:: Dataset entries ::
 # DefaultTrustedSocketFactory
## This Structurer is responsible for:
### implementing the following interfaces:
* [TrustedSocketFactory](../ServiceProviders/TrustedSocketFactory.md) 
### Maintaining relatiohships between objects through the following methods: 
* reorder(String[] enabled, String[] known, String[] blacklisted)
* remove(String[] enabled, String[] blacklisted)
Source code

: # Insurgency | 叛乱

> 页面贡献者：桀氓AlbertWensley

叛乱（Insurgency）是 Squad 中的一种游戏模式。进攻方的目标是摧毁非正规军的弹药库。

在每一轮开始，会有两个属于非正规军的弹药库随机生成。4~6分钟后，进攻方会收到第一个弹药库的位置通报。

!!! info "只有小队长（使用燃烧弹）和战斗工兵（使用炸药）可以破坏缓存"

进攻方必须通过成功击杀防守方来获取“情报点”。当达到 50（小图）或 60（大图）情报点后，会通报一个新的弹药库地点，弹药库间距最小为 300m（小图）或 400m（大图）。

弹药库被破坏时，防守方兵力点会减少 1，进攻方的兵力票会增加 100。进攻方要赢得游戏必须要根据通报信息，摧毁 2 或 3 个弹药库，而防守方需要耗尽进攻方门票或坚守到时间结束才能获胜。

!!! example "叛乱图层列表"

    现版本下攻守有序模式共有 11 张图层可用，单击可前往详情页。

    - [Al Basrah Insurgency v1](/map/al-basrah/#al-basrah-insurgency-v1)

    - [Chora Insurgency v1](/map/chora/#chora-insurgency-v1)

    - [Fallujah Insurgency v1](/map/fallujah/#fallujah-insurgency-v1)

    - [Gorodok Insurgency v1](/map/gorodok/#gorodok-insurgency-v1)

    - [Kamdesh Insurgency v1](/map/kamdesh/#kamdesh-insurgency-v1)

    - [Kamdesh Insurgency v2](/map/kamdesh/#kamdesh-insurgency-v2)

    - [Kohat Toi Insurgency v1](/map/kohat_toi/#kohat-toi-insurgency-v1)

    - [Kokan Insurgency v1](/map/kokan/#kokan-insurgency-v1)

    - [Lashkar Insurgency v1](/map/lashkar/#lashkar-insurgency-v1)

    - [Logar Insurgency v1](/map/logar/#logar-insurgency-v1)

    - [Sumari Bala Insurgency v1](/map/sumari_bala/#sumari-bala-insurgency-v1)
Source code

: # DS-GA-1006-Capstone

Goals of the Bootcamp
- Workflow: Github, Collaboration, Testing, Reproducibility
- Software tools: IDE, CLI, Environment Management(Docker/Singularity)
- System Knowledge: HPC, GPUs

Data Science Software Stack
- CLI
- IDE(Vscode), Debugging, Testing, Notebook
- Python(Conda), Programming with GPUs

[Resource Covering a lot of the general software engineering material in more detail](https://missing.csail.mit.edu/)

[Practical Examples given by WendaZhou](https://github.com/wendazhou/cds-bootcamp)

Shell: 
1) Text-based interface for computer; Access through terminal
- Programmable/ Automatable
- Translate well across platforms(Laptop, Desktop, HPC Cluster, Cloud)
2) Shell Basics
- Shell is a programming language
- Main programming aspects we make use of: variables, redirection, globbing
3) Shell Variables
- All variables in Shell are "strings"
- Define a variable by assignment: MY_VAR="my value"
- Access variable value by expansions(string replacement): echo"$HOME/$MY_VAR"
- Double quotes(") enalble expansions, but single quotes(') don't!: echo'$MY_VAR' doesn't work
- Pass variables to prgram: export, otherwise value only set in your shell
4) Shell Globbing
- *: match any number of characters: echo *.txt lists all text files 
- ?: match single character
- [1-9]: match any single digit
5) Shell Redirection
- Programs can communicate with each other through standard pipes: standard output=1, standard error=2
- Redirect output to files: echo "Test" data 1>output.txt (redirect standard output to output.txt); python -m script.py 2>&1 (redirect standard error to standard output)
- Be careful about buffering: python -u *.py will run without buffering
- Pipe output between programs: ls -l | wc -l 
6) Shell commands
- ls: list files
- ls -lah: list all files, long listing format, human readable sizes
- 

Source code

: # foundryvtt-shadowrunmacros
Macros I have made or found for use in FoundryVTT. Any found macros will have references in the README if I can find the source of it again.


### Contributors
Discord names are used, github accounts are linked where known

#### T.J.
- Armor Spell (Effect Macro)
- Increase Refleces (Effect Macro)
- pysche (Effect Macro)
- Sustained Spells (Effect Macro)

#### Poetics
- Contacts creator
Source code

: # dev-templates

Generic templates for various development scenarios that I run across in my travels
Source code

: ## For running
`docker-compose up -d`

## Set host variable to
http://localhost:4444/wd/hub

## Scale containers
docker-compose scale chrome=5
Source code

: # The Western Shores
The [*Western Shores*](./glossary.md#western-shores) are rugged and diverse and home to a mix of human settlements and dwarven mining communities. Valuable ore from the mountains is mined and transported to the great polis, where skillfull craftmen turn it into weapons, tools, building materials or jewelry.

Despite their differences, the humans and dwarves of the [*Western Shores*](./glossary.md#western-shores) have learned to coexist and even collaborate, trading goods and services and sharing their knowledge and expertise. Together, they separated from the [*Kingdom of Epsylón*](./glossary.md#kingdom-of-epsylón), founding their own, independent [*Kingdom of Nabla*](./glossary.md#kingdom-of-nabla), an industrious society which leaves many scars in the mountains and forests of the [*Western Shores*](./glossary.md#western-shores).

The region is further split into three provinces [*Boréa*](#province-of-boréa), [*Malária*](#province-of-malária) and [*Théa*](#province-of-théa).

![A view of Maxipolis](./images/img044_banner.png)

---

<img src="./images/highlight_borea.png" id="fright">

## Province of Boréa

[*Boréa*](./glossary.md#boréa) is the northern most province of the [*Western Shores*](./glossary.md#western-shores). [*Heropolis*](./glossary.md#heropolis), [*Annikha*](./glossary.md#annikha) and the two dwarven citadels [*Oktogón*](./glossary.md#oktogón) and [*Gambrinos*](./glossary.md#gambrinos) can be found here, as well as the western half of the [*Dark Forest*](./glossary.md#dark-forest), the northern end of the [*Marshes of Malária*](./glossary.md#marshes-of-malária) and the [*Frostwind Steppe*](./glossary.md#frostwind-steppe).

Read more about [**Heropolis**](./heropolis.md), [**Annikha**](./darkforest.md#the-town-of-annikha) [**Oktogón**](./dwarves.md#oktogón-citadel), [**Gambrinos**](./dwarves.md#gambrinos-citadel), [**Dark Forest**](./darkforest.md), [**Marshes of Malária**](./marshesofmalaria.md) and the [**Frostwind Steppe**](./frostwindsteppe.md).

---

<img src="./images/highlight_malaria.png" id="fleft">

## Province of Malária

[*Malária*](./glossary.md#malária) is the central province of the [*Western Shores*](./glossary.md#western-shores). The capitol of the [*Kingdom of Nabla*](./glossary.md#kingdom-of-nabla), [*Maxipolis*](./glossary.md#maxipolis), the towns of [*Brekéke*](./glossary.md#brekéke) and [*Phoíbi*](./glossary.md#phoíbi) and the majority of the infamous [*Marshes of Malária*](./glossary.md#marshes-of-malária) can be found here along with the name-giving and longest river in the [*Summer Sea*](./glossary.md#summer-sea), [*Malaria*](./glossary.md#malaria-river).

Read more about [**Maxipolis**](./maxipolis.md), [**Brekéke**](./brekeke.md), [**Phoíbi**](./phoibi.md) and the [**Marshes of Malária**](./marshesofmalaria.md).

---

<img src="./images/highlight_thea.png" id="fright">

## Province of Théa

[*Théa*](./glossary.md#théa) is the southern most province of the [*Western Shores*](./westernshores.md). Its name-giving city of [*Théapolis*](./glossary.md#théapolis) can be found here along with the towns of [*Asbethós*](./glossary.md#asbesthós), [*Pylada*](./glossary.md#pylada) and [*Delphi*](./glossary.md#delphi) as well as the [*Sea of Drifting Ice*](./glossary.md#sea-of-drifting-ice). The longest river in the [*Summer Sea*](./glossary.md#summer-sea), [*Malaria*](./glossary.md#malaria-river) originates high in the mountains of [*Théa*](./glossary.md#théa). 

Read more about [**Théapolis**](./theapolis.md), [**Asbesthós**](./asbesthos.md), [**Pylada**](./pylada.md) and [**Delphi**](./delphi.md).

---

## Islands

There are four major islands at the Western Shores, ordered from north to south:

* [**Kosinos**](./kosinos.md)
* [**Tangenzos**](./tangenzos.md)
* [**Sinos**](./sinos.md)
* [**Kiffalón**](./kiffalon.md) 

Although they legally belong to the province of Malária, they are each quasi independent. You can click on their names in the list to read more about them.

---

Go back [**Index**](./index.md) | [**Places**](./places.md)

:: WHAT IS EXPECTED ::
Here the output must be the lines above from the line with "The region is" to the line with "## Province of Boréa", both included, duplicated word for word and nothing else.

:: EXERCISE RESULT ::
The region is further split into three provinces [*Boréa*](#province-of-boréa), [*Malária*](#province-of-malária) and [*Théa*](#province-of-théa).

![A view of Maxipolis](./images/img044_banner.png)

---

<img src="./images/highlight_borea.png" id="fright">

## Province of Boréa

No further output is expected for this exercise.